Moore is a 1991 graduate of Jay High school. The daughter of Beverly Jones and the late Stan Jones, Moore has been a life-long member of Jay. Her family owns and operates Grand River Abstract in Jay, Grove and Langley.

Her grandmother, Margaret Melton served as the Delaware County Clerk for many years, while her uncle Charlie Melton served as a member of the Delaware County Sheriff's department.

Moore and her husband, Greg, have two daughters: Miley, 20, a graduate of Jay High School, attends the University of Arkansas in Fayetteville; while Hattie, 14, attends Jay Public School.

Moore is becoming a certified grant writer. She hopes to complete her studies in August.

A former business owner in Jay, Moore said she has been "blessed by being able to spend" her days raising her children, volunteering for her church and helping within her community.

"I am proud to say that I was raised in Jay and have called Jay my home for my whole life," Moore said. "I have fond memories of growing up here and have been able to reminisce with so many people while going door to door recently.

"I love that I live in a small town where everyone knows and cares about each other.
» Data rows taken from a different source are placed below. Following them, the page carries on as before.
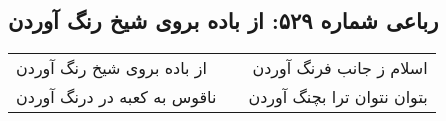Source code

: \begin{center}
\section*{رباعی شماره ۵۲۹: از باده بروی شیخ رنگ آوردن}
\label{sec:sh529}
\begin{longtable}{l p{0.5cm} r}
از باده بروی شیخ رنگ آوردن
&&
اسلام ز جانب فرنگ آوردن
\\
ناقوس به کعبه در درنگ آوردن
&&
بتوان نتوان ترا بچنگ آوردن
\\
\end{longtable}
\end{center}
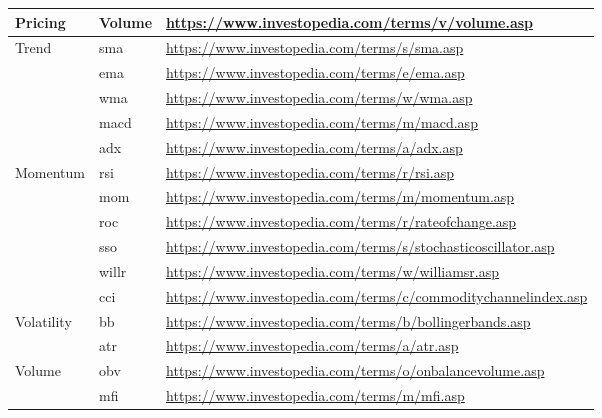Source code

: \begin{landscape}
\begin{longtable}{lp{5cm}p{10cm}}
Pricing & Volume & \url{https://www.investopedia.com/terms/v/volume.asp} \\
\hline
Trend 
    & \acrfull{sma} & \url{https://www.investopedia.com/terms/s/sma.asp} \\
\cline{2-3}
    & \acrfull{ema} & \url{https://www.investopedia.com/terms/e/ema.asp} \\
\cline{2-3}
    & \acrfull{wma} & \url{https://www.investopedia.com/terms/w/wma.asp} \\
\cline{2-3}
    & \acrfull{macd} & \url{https://www.investopedia.com/terms/m/macd.asp} \\
\cline{2-3}
    & \acrfull{adx} & \url{https://www.investopedia.com/terms/a/adx.asp} \\
\hline
Momentum & \acrfull{rsi} & \url{https://www.investopedia.com/terms/r/rsi.asp} \\
\cline{2-3}
    & \acrfull{mom} & \url{https://www.investopedia.com/terms/m/momentum.asp} \\
\cline{2-3}
    & \acrfull{roc} & \url{https://www.investopedia.com/terms/r/rateofchange.asp} \\
\cline{2-3}
    & \acrfull{sso} & \url{https://www.investopedia.com/terms/s/stochasticoscillator.asp} \\
\cline{2-3}
    & \acrfull{willr} & \url{https://www.investopedia.com/terms/w/williamsr.asp} \\
\cline{2-3}
    & \acrfull{cci} & \url{https://www.investopedia.com/terms/c/commoditychannelindex.asp} \\
\hline
Volatility 
    & \acrfull{bb} & \url{https://www.investopedia.com/terms/b/bollingerbands.asp} \\
\cline{2-3}
    & \acrfull{atr} & \url{https://www.investopedia.com/terms/a/atr.asp} \\
\hline
Volume 
    & \acrfull{obv} & \url{https://www.investopedia.com/terms/o/onbalancevolume.asp} \\
\cline{2-3}
    & \acrfull{mfi} & \url{https://www.investopedia.com/terms/m/mfi.asp} \\
\end{longtable}

\end{landscape}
I don't think there is a place with better people."

Moore grew up attending First Baptist Church in Jay. She now attends Jay First Assembly of God and volunteers within the children's ministry.

She spent seven years helping the Delaware County Children's Special Advocacy Network [DCCSAN] staff and volunteers organize Winterset.
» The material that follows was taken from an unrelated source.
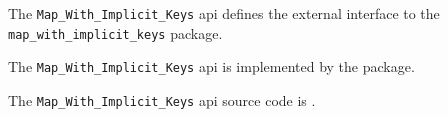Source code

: The {\tt Map\_With\_Implicit\_Keys} api defines the external interface to the {\tt map\_with\_implicit\_keys} package.

The {\tt Map\_With\_Implicit\_Keys} api is implemented by the  package.

The {\tt Map\_With\_Implicit\_Keys} api source code is .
"The majority of my volunteer work is behind the scenes and one-on-one with people who are in need," Moore said. "I like helping people who need it most, but I try my hardest not to let my left hand know what my right hand is doing.

"Helping people is what fulfills me and gives me the most joy, so it is what has consumed most of my time."

Top Issues

More believes infrastructure, an emergency management system and cleaning up the city are the top three issues facing the next mayor.

"We cannot bring in new business and focus on economic development until this city is ready to handle it," Moore said. "Once we can get everyone in our residential districts taken care of and get the infrastructure to our newly purchased "industrial park," then we can talk about bringing in new business."

In terms of emergency management, Moore said she wants to bring in more money through tourism and grants to fund a second EMS crew.

"Our ambulances are older," Moore said. "We need to spend some time making sure we have safe, reliable and very responsive transportation for the people in our community.

"Proper equipment and staffing will help save lives."

In terms of cleaning up the city, Moore would like to continue to beautify Jay in order to continue to attract tourists, workers and future economic development.

If elected, she believes she will utilize her grant writing training to help fund city projects. She also believes her communication skills, both written and verbal, will be an asset.

"I plan on meeting with other mayors in Oklahoma to see how they have approached aging infrastructure and other issues in their communities," Moore said. "I also plan on speaking with area leaders to hear any advice or take any help they are willing to give. I love to learn and can't wait to find ways to make this little city even better."

Moore said she will dedicate her time to the community if elected.

"I want people to know that I do not have a long list of agencies that I have volunteered for or am a member of, but I have volunteered my time to helping individuals," Moore said. "I am a leader who will listen to everyone and assure them that they are heard. I have no special interests other than that of making my hometown an even better place."